Acordei mais cedo do que o costume. De repente senti vontade de levantar da cama mais cedo sem enrolar de um lado para o outro fazendo de conta que era sábado à tarde e eu ainda tinha todo o tempo do mundo pra pensar em qualquer coisa que não fosse tomar um banho rápido, uma xícara de café preto, colocar a primeira roupa e tchau!
Bom, na verdade eu fiz tudo correndo.
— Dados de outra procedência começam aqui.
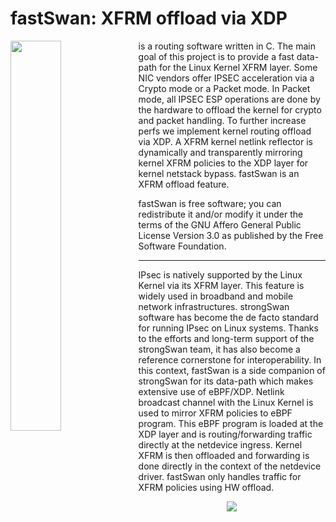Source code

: # fastSwan: XFRM offload via XDP

<img width="40%" src="https://www.fastswan.org/assets/logo.png" align="left"/>
is a routing software written in C. The main goal of this project is to provide a fast data-path for the Linux Kernel XFRM layer. Some NIC vendors offer IPSEC acceleration via a Crypto mode or a Packet mode. In Packet mode, all IPSEC ESP operations are done by the hardware to offload the kernel for crypto and packet handling. To further increase perfs we implement kernel routing offload via XDP. A XFRM kernel netlink reflector is dynamically and transparently mirroring kernel XFRM policies to the XDP layer for kernel netstack bypass. fastSwan is an XFRM offload feature.

fastSwan is free software; you can redistribute it and/or modify it under the terms of the GNU Affero General Public License Version 3.0 as published by the Free Software Foundation.

---

IPsec is natively supported by the Linux Kernel via its XFRM layer. This feature is widely used in broadband and mobile network infrastructures. strongSwan software has become the de facto standard for running IPsec on Linux systems. Thanks to the efforts and long-term support of the strongSwan team, it has also become a reference cornerstone for interoperability. In this context, fastSwan is a side companion of strongSwan for its data-path which makes extensive use of eBPF/XDP. Netlink broadcast channel with the Linux Kernel is used to mirror XFRM policies to eBPF program. This eBPF program is loaded at the XDP layer and is routing/forwarding traffic directly at the netdevice ingress. Kernel XFRM is then offloaded and forwarding is done directly in the context of the netdevice driver. fastSwan only handles traffic for XFRM policies using HW offload.
<p align="center"><img src="https://www.fastswan.org/assets/global.png"></p>

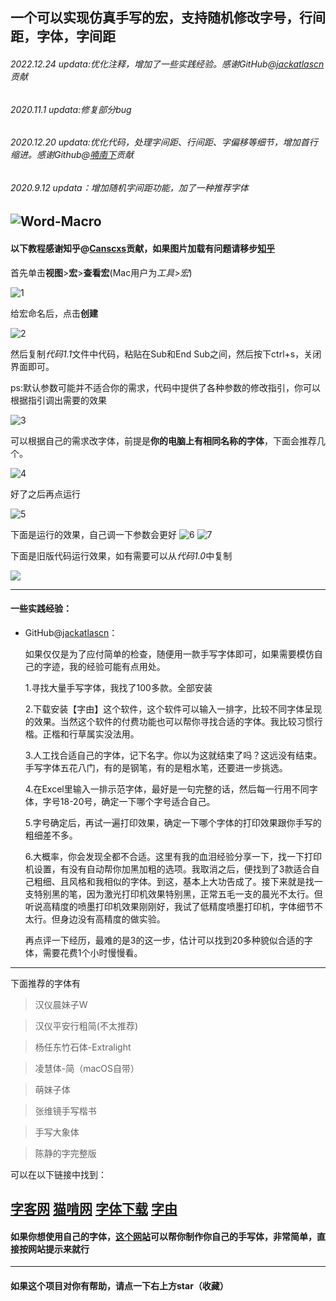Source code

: ## 一个可以实现仿真手写的宏，支持随机修改字号，行间距，字体，字间距
###### 2022.12.24 updata:优化注释，增加了一些实践经验。感谢GitHub@[jackatlascn](https://github.com/jackatlascn)贡献
###### 2020.11.1  updata:修复部分bug
###### 2020.12.20 updata:优化代码，处理字间距、行间距、字偏移等细节，增加首行缩进。感谢Github@[喃南下](https://github.com/Airomeo)贡献
###### 2020.9.12  updata：增加随机字间距功能，加了一种推荐字体
![Word-Macro](https://socialify.git.ci/zhaoruheng/Word-Macro/image?font=Inter&forks=1&issues=1&owner=1&pattern=Signal&pulls=1&stargazers=1&theme=Light)
---
#### 以下教程感谢知乎@[Canscxs](https://www.zhihu.com/people/cans-18-32)贡献，如果图片加载有问题请移步[知乎](https://zhuanlan.zhihu.com/p/338196683)

首先单击**视图**>**宏**>**查看宏**(Mac用户为*工具*>*宏*)

![1](https://github.com/zhaoruheng/Word-Macro/blob/master/image/1.jpg?raw=true)

给宏命名后，点击**创建**

![2](https://github.com/zhaoruheng/Word-Macro/blob/master/image/2.jpg?raw=true)

然后复制*代码1.1*文件中代码，粘贴在Sub和End Sub之间，然后按下ctrl+s，关闭界面即可。

ps:默认参数可能并不适合你的需求，代码中提供了各种参数的修改指引，你可以根据指引调出需要的效果

![3](https://github.com/zhaoruheng/Word-Macro/blob/master/image/3.jpg?raw=true)

可以根据自己的需求改字体，前提是**你的电脑上有相同名称的字体**，下面会推荐几个。

![4](https://github.com/zhaoruheng/Word-Macro/blob/master/image/4.jpg?raw=true)

好了之后再点运行

![5](https://github.com/zhaoruheng/Word-Macro/blob/master/image/5.jpg?raw=true)

下面是运行的效果，自己调一下参数会更好
![6](https://github.com/zhaoruheng/Word-Macro/blob/master/image/6.png?raw=true)
![7](https://github.com/zhaoruheng/Word-Macro/blob/master/image/7.png?raw=true)

下面是旧版代码运行效果，如有需要可以从*代码1.0*中复制

![](https://s1.ax1x.com/2020/08/08/a5NtP0.jpg)

---
#### 一些实践经验：

*   GitHub@[jackatlascn](https://github.com/jackatlascn)：
      
      如果仅仅是为了应付简单的检查，随便用一款手写字体即可，如果需要模仿自己的字迹，我的经验可能有点用处。

      1.寻找大量手写字体，我找了100多款。全部安装

      2.下载安装【字由】这个软件，这个软件可以输入一排字，比较不同字体呈现的效果。当然这个软件的付费功能也可以帮你寻找合适的字体。我比较习惯行楷。正楷和行草属实没法用。

      3.人工找合适自己的字体，记下名字。你以为这就结束了吗？这远没有结束。手写字体五花八门，有的是钢笔，有的是粗水笔，还要进一步挑选。

      4.在Excel里输入一排示范字体，最好是一句完整的话，然后每一行用不同字体，字号18-20号，确定一下哪个字号适合自己。

      5.字号确定后，再试一遍打印效果，确定一下哪个字体的打印效果跟你手写的粗细差不多。

      6.大概率，你会发现全都不合适。这里有我的血泪经验分享一下，找一下打印机设置，有没有自动帮你加黑加粗的选项。我取消之后，便找到了3款适合自己粗细、且风格和我相似的字体。到这，基本上大功告成了。接下来就是找一支特别黑的笔，因为激光打印机效果特别黑，正常五毛一支的晨光不太行。但听说高精度的喷墨打印机效果刚刚好，我试了低精度喷墨打印机，字体细节不太行。但身边没有高精度的做实验。

      再点评一下经历，最难的是3的这一步，估计可以找到20多种貌似合适的字体，需要花费1个小时慢慢看。

---

下面推荐的字体有

>汉仪晨妹子W

>汉仪平安行粗简(不太推荐)

>杨任东竹石体-Extralight

>凌慧体-简（macOS自带）

>萌妹子体

>张维镜手写楷书

>手写大象体

>陈静的字完整版

可以在以下链接中找到：

[字客网](https://www.fontke.com/)
[猫啃网](https://www.maoken.com/)
[字体下载](https://www.qiuziti.com/)
[字由](http://www.hellofont.cn)
---
#### 如果你想使用自己的字体，[这个网站](http://59.108.48.27/flexifont-chn/login/)可以帮你制作你自己的手写体，非常简单，直接按网站提示来就行
---
#### 如果这个项目对你有帮助，请点一下右上方star（收藏）
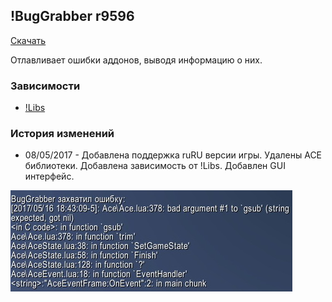 ## !BugGrabber r9596

[Скачать](https://github.com/WoWruRU-ClassicAddons/BugGrabber/releases/download/r9596/BugGrabber.zip)

Отлавливает ошибки аддонов, выводя информацию о них.

### Зависимости
- [!Libs](Libs.html) 

### История изменений
- 08/05/2017 - Добавлена поддержка ruRU версии игры. Удалены ACE библиотеки. Добавлена зависимость от !Libs. Добавлен GUI интерфейс.

![image1](/assets/img/BugGrabber.jpg)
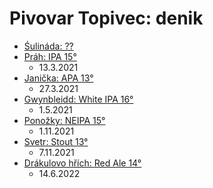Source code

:# Pivovar Topivec: denik
  * [Śulináda: ??](recepty/sulinada.md)
  * [Práh: IPA 15°](recepty/prah.md)
    * 13.3.2021
  * [Janička: APA 13°](recepty/janicka.md)
    * 27.3.2021
  * [Gwynbleidd: White IPA 16°](recepty/gwynbleidd.md)
    * 1.5.2021
  * [Ponožky: NEIPA 15°](recepty/ponozky.md)
    * 1.11.2021
  * [Svetr: Stout 13°](recepty/svetr.md)
    * 7.11.2021
  * [Drákulovo hřích: Red Ale 14°](recepty/drakulovo_hrich.md)
    * 14.6.2022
A única diferença foi a falta de enrolação na cama e de idéias de arrumar uma boa desculpa para chegar atrasada no escritório. Quanto mais eu quero dormir mais eu quero dormir.
Banho rápido – ok
Xícara de café preto – ok
Cabelo penteado – ok (a franja já está muito grande e, por isso, me irrita demais).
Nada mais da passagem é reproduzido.